[Extracted data entries]
= Beginning of Section =

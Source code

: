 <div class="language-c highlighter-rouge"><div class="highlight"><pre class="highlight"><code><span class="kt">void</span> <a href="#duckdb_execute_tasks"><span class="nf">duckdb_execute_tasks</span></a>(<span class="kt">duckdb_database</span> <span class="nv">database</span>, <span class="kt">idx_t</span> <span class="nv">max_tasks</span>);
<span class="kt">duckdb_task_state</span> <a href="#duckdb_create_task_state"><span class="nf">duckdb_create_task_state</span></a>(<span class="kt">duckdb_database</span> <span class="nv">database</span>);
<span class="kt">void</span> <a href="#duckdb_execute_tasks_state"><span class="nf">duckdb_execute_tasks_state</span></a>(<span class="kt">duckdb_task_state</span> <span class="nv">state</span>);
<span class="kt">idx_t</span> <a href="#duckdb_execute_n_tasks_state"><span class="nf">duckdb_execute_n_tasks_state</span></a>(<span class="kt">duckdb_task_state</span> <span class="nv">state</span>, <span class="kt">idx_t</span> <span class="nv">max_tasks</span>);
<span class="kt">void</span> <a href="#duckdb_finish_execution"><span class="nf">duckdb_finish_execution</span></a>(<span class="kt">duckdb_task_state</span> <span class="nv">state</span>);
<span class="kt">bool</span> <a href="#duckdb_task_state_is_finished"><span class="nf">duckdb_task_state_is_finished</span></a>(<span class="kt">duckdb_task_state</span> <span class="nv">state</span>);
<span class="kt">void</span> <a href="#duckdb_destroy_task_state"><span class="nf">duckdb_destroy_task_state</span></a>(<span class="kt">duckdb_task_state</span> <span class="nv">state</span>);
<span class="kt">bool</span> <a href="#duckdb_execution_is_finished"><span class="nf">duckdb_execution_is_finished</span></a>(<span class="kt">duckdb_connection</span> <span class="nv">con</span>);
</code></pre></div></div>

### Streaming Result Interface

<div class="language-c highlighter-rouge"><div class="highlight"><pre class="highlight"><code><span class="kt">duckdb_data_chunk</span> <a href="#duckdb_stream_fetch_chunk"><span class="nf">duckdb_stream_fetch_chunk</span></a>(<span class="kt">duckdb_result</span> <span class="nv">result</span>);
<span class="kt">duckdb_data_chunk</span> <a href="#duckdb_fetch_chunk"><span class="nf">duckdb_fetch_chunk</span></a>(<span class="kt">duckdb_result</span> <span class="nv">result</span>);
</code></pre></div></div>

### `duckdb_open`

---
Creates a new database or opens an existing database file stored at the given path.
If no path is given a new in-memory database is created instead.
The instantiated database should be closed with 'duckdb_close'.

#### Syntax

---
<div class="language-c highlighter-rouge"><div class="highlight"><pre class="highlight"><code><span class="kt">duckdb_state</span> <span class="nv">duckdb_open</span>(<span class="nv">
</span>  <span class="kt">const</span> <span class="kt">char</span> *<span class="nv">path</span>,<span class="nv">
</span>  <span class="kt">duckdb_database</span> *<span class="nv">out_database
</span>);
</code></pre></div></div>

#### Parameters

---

= End of Section =

## INSTRUCTIONS TO FOLLOW
Every line of the entries that includes "highlighter" must be copied into the answer.

## REPLY
: <div class="language-c highlighter-rouge"><div class="highlight"><pre class="highlight"><code><span class="kt">void</span> <a href="#duckdb_execute_tasks"><span class="nf">duckdb_execute_tasks</span></a>(<span class="kt">duckdb_database</span> <span class="nv">database</span>, <span class="kt">idx_t</span> <span class="nv">max_tasks</span>);
<div class="language-c highlighter-rouge"><div class="highlight"><pre class="highlight"><code><span class="kt">duckdb_data_chunk</span> <a href="#duckdb_stream_fetch_chunk"><span class="nf">duckdb_stream_fetch_chunk</span></a>(<span class="kt">duckdb_result</span> <span class="nv">result</span>);
<div class="language-c highlighter-rouge"><div class="highlight"><pre class="highlight"><code><span class="kt">duckdb_state</span> <span class="nv">duckdb_open</span>(<span class="nv">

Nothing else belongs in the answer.